La deuxième partie énonce une autre possibilité : le plat arrive à nous mais nous ne prenons rien. Cela s’explique car en bon stoïcien, Epictète considère que l’homme se doit d’être indépendant et vertueux : quel intérêt ces biens terrestres peuvent-ils avoir ? La vie vous offre plein d’argent ? Et alors ? Le bonheur, vous pouvez vraiment l’acheter ? C’est cela qui va réellement vous rendre heureux ?

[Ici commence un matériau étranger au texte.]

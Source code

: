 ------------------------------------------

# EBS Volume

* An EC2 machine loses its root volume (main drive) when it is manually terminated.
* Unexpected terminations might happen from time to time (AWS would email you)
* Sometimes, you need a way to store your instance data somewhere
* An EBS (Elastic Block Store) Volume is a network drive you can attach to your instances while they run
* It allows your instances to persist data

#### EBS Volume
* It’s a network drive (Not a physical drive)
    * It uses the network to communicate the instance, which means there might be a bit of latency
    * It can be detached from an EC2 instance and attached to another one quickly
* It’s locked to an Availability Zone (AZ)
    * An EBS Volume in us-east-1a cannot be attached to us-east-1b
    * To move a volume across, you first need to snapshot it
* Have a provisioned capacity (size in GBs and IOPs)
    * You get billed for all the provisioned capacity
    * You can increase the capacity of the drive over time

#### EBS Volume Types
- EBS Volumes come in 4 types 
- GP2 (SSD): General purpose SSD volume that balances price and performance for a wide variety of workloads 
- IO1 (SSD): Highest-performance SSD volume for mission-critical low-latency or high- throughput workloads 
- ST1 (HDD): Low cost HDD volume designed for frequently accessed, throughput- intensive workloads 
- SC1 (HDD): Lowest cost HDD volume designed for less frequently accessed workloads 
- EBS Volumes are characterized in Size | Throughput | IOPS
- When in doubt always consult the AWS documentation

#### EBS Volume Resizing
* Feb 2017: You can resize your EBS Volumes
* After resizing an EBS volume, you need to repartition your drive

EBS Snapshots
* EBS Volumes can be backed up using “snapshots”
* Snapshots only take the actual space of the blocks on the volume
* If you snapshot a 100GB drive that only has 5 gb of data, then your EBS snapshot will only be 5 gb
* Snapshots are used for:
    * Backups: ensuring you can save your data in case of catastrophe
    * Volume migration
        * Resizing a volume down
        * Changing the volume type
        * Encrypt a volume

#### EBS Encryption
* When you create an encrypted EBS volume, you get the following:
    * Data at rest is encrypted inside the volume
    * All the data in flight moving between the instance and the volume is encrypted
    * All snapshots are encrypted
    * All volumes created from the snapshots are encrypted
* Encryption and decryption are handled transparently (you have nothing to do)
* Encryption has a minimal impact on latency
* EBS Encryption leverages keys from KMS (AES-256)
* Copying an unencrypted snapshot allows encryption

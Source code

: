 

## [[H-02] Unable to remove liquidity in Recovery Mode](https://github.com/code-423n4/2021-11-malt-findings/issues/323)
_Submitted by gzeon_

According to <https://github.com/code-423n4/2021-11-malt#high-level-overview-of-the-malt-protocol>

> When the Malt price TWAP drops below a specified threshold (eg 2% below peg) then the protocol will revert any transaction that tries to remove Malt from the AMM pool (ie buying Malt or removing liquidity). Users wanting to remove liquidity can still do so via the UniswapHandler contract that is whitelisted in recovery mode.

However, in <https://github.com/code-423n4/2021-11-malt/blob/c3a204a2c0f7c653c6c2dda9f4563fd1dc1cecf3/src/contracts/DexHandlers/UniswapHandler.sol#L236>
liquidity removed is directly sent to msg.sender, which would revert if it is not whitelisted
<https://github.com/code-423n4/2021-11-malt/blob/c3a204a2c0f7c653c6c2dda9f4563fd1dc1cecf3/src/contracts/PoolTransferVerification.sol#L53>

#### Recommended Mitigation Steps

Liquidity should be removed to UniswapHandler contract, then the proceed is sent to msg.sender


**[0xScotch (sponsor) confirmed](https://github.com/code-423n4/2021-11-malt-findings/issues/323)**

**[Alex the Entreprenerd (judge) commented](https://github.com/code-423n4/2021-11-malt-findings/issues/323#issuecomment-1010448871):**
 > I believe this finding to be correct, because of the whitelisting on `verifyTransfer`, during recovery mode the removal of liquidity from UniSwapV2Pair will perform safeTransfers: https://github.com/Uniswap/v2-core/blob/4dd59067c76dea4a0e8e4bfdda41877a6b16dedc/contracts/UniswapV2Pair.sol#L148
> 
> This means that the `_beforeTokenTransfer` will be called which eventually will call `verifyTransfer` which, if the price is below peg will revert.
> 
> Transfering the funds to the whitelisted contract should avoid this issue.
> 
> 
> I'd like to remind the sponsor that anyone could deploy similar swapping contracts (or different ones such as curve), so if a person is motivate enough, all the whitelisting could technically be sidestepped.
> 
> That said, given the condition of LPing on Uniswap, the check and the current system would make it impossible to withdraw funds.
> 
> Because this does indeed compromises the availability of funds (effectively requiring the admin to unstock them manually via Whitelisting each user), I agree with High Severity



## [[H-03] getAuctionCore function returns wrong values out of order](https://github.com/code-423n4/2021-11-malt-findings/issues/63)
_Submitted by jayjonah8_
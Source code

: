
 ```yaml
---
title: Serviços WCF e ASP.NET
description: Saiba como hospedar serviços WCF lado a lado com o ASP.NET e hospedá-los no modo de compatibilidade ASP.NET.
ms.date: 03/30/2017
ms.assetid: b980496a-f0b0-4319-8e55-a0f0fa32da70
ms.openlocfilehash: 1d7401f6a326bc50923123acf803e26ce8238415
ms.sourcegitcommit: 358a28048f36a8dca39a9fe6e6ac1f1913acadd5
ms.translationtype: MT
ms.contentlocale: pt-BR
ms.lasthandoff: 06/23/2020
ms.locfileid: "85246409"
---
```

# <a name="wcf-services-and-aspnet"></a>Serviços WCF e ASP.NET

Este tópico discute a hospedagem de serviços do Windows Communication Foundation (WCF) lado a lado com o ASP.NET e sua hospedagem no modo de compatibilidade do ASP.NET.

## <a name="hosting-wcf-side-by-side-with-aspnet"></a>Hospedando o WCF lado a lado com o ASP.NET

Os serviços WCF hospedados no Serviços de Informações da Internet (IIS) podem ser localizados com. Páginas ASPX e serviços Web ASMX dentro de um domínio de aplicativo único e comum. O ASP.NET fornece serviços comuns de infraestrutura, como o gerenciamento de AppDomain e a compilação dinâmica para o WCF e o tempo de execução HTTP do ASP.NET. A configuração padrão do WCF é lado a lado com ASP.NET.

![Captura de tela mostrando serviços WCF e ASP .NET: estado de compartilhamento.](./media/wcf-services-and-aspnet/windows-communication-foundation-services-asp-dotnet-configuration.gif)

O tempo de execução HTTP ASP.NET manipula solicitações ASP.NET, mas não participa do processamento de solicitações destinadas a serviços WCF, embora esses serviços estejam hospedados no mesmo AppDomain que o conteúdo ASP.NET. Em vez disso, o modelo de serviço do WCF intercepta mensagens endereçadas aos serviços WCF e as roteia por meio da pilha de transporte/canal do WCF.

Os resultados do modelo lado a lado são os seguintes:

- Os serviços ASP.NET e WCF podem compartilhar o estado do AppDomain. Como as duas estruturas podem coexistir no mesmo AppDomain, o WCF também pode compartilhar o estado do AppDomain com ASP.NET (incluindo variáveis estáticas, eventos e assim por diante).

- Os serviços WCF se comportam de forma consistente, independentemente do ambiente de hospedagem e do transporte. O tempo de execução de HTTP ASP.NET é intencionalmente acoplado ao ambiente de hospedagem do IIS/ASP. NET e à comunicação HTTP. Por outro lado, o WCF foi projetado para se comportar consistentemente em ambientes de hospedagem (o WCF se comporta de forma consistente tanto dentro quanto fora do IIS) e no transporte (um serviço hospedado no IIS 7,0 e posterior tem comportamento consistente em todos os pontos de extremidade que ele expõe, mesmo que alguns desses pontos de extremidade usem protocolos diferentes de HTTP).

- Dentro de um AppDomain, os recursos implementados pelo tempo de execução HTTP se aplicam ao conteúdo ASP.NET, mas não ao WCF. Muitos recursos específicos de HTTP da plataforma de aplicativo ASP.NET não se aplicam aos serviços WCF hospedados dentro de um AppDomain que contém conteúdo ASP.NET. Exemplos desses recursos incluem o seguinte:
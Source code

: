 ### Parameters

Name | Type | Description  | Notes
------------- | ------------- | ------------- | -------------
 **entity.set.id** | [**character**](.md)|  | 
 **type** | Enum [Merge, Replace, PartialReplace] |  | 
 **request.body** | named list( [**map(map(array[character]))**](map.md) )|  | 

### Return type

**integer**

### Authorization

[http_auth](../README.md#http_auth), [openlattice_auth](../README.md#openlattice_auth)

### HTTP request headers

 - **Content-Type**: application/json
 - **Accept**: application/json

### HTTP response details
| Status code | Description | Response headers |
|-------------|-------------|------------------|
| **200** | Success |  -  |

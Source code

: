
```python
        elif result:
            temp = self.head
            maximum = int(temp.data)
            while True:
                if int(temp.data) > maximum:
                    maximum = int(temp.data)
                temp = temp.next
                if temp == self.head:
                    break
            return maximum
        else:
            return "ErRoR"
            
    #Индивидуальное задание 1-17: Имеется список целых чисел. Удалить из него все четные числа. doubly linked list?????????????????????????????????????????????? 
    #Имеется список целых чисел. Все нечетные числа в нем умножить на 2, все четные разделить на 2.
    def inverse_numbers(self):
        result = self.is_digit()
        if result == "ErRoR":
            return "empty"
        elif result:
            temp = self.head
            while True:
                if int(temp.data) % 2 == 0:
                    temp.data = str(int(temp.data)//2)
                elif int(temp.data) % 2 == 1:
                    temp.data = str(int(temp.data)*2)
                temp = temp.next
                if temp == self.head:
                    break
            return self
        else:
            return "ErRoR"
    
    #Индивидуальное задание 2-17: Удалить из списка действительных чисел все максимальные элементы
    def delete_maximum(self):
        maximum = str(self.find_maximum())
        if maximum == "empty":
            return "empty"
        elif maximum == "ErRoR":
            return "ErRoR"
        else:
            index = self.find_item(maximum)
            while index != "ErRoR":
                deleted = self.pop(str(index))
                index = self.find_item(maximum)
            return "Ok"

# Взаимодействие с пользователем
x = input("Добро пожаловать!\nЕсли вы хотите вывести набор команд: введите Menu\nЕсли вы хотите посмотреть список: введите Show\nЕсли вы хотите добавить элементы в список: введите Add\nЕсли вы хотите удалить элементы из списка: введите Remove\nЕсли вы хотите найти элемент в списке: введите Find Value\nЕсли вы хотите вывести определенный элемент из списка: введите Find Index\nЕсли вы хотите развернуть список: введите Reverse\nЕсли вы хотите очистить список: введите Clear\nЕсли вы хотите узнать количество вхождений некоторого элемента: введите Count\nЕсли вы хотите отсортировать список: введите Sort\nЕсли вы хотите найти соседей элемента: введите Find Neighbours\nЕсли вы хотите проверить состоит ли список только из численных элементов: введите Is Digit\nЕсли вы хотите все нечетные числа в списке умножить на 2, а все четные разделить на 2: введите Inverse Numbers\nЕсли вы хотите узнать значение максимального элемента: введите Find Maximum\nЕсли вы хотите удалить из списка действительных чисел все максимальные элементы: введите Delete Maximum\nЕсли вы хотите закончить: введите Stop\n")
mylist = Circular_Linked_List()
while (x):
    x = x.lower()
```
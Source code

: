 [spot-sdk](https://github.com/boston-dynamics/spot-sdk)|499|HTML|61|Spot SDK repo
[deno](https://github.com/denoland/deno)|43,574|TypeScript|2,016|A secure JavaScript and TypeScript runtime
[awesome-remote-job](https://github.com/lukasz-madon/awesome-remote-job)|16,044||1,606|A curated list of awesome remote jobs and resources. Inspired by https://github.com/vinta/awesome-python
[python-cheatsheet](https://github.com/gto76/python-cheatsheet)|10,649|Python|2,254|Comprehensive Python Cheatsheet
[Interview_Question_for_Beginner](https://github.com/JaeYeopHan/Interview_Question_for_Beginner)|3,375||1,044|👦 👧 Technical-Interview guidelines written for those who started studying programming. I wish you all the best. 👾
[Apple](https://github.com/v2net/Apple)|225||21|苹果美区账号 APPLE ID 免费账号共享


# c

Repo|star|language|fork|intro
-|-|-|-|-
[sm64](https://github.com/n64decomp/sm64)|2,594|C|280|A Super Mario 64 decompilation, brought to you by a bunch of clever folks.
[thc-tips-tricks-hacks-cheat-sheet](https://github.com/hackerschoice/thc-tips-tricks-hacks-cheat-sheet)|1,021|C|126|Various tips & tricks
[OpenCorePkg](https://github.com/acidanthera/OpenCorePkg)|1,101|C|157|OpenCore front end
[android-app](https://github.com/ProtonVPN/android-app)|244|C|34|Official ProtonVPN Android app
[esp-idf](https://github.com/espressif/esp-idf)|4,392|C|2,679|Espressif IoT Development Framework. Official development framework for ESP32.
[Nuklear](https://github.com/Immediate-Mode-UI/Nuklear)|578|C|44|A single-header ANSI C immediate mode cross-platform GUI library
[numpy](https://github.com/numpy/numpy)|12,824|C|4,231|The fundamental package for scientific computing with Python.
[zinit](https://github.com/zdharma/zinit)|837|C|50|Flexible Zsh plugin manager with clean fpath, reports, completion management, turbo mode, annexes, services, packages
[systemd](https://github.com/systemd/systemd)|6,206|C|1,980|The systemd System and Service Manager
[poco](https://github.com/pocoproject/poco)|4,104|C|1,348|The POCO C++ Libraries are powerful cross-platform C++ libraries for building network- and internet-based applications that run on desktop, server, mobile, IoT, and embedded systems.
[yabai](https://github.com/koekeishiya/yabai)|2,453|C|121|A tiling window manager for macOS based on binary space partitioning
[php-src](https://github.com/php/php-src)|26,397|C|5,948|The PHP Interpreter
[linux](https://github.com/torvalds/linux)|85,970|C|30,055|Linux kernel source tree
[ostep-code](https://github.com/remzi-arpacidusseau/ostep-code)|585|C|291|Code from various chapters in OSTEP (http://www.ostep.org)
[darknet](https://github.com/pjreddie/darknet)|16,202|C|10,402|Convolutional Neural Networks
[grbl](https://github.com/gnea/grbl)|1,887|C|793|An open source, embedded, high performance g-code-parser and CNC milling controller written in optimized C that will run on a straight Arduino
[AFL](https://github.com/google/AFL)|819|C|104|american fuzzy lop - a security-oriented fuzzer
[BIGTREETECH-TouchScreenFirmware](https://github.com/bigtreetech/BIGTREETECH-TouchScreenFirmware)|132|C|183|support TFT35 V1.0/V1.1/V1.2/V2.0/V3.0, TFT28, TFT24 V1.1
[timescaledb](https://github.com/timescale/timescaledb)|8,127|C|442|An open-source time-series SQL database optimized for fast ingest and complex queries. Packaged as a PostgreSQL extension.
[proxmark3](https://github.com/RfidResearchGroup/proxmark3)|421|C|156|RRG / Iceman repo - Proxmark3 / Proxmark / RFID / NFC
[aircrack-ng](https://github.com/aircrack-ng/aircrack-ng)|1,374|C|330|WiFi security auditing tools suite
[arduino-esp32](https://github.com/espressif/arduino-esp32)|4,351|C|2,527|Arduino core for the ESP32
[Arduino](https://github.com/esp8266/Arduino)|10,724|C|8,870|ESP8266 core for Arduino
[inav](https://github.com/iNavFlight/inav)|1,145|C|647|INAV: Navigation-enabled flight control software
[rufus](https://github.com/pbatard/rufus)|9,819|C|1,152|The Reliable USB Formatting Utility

Je me doute que beaucoup d’entre vous n’apprécieront pas les positions du philosophe grec : l’argent ne rend peut-être pas à proprement parler heureux mais peut décidément y contribuer, non ? Toutefois… j’aime beaucoup ce texte : il nous met en garde contre nos appétits, notre goinfrerie, notre course après des biens… qui, finalement, risque seulement de nous empoisonner.